Et si dans une société totalitaire dystopique, un employé modèle tombait amoureux d’une femme défi ant le système ? Les Yeux doux est une histoire d’amour rétrofuturiste, à la fois familière et novatrice.
Dans une société autoritaire bien huilée, les travailleurs asservis triment sous les yeux des Yeux Doux, pin-ups placardées aux murs, symboles d’une grande compagnie de surveillance. Le jeune Anatole, brusquement renvoyé de son job à l’usine, perd son statut social et sa consistance : il devint littéralement invisible. Annabelle, sa sœur, n’a d’autre choix que de voler pour survivre. Elle se fait rapidement dénoncer par un des employés modèles des Yeux Doux : Anatole. Ce dernier, obsédé par le souvenir de la voleuse, décide d’enfreindre les règles pour effacer son délit. Peine perdue, il est arrêté. Parvenant à s’enfuir, il intègre un réseau rebelle, toujours obsédé par Annabelle…
La tuile d'Anatole
Aux inspirations à peine dissimulées (Blade Runner et sa ville enfumée ; Brasil et la cruauté de son système administratif ou encore 1984, son Big Brother et son histoire d’amour dissidente), le scénariste prolifique Corbeyran raconte le dilemme d’un homme. Rouage du totalitarisme, Anatole retrouve son humanité en tombant amoureux. Si Corbeyran s’est déjà frotté à tous les genres, il propose ici une fable rétrofuturiste avec un regard plus léger sur la contre-utopie. Cette légèreté, novatrice pour le genre, provient des pointes d’humour et de l’espoir d’un monde différent porté par Le Jardin des Bennes (communauté libertaire). Derrière la critique du totalitarisme, Corbeyran en distille une de la polluante société de surconsommation, du rapport au travail et à ceux qui n’en ont plus (invisibilisés).
La ligne claire, c'est l'avenir
Le dessin de Michel Colline joue beaucoup sur l’aspect tendre et sensible de l’histoire.
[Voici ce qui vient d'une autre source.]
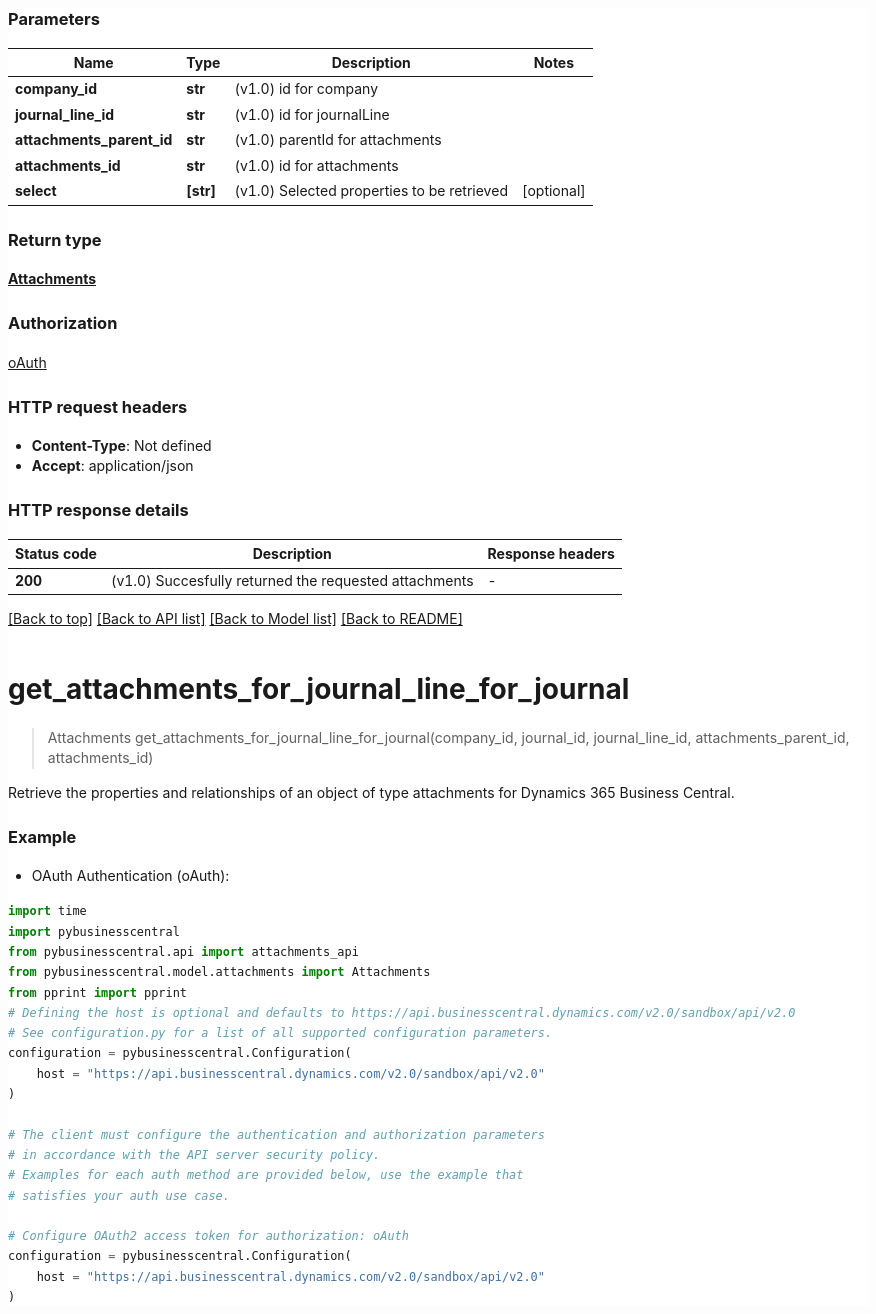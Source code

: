 
### Parameters

Name | Type | Description  | Notes
------------- | ------------- | ------------- | -------------
 **company_id** | **str**| (v1.0) id for company |
 **journal_line_id** | **str**| (v1.0) id for journalLine |
 **attachments_parent_id** | **str**| (v1.0) parentId for attachments |
 **attachments_id** | **str**| (v1.0) id for attachments |
 **select** | **[str]**| (v1.0) Selected properties to be retrieved | [optional]

### Return type

[**Attachments**](Attachments.md)

### Authorization

[oAuth](../README.md#oAuth)

### HTTP request headers

 - **Content-Type**: Not defined
 - **Accept**: application/json


### HTTP response details
| Status code | Description | Response headers |
|-------------|-------------|------------------|
**200** | (v1.0) Succesfully returned the requested attachments |  -  |

[[Back to top]](#) [[Back to API list]](../README.md#documentation-for-api-endpoints) [[Back to Model list]](../README.md#documentation-for-models) [[Back to README]](../README.md)

# **get_attachments_for_journal_line_for_journal**
> Attachments get_attachments_for_journal_line_for_journal(company_id, journal_id, journal_line_id, attachments_parent_id, attachments_id)

Retrieve the properties and relationships of an object of type attachments for Dynamics 365 Business Central.

### Example

* OAuth Authentication (oAuth):
```python
import time
import pybusinesscentral
from pybusinesscentral.api import attachments_api
from pybusinesscentral.model.attachments import Attachments
from pprint import pprint
# Defining the host is optional and defaults to https://api.businesscentral.dynamics.com/v2.0/sandbox/api/v2.0
# See configuration.py for a list of all supported configuration parameters.
configuration = pybusinesscentral.Configuration(
    host = "https://api.businesscentral.dynamics.com/v2.0/sandbox/api/v2.0"
)

# The client must configure the authentication and authorization parameters
# in accordance with the API server security policy.
# Examples for each auth method are provided below, use the example that
# satisfies your auth use case.

# Configure OAuth2 access token for authorization: oAuth
configuration = pybusinesscentral.Configuration(
    host = "https://api.businesscentral.dynamics.com/v2.0/sandbox/api/v2.0"
)
```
Rappelant le Spirou de Franquin (d’ailleurs un petit groom peut être aperçu) et le Bob Fish d’Yves Chaland, son trait nourri par la « ligne claire » a quelque chose de doux et de nostalgique. L’auteur retrouve un de ses sujets de prédilection avec la dystopie, comme dans son diptyque Charbon, poussant cette fois davantage le curseur sur le mode de vie urbain déshumanisant. Si plusieurs fi ls scénaristiques sont attendus et bon nombre de personnages archétypaux, Les Yeux doux parvient à apporter de la poésie à une contre-utopie nourrie de références et d’inspirations.